Work instructions:
In the listing below, the lines starting with the line with "metadata. But not" and going on through the line with "arbitrary permutations, concatenate" are to be reproduced exactly, and only those.

Data:

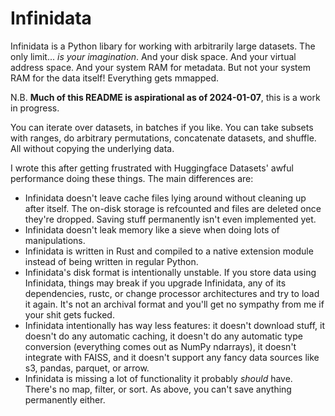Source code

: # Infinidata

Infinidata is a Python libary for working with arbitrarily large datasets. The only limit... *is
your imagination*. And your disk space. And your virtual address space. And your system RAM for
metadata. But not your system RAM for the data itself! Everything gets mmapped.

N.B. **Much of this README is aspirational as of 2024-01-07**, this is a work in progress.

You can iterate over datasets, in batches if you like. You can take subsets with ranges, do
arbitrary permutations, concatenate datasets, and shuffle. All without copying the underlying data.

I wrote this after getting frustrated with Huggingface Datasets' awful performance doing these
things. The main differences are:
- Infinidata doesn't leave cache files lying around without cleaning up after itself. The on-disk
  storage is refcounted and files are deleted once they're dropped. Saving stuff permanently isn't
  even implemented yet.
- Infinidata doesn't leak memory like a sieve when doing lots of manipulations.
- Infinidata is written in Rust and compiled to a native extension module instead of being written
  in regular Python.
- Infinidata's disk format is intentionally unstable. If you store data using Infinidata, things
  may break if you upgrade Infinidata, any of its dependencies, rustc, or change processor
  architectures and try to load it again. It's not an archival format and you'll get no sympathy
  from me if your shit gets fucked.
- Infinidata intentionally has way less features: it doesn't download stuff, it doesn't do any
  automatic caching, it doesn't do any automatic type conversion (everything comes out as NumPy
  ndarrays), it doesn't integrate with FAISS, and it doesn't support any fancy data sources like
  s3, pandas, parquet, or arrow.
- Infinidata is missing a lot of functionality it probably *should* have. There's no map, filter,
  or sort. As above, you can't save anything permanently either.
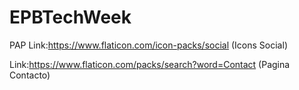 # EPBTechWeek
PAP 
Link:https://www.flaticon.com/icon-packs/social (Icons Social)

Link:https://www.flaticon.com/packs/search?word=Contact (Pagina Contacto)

Answer to the problem:
metadata. But not your system RAM for the data itself! Everything gets mmapped.

N.B. **Much of this README is aspirational as of 2024-01-07**, this is a work in progress.

You can iterate over datasets, in batches if you like. You can take subsets with ranges, do
arbitrary permutations, concatenate datasets, and shuffle. All without copying the underlying data.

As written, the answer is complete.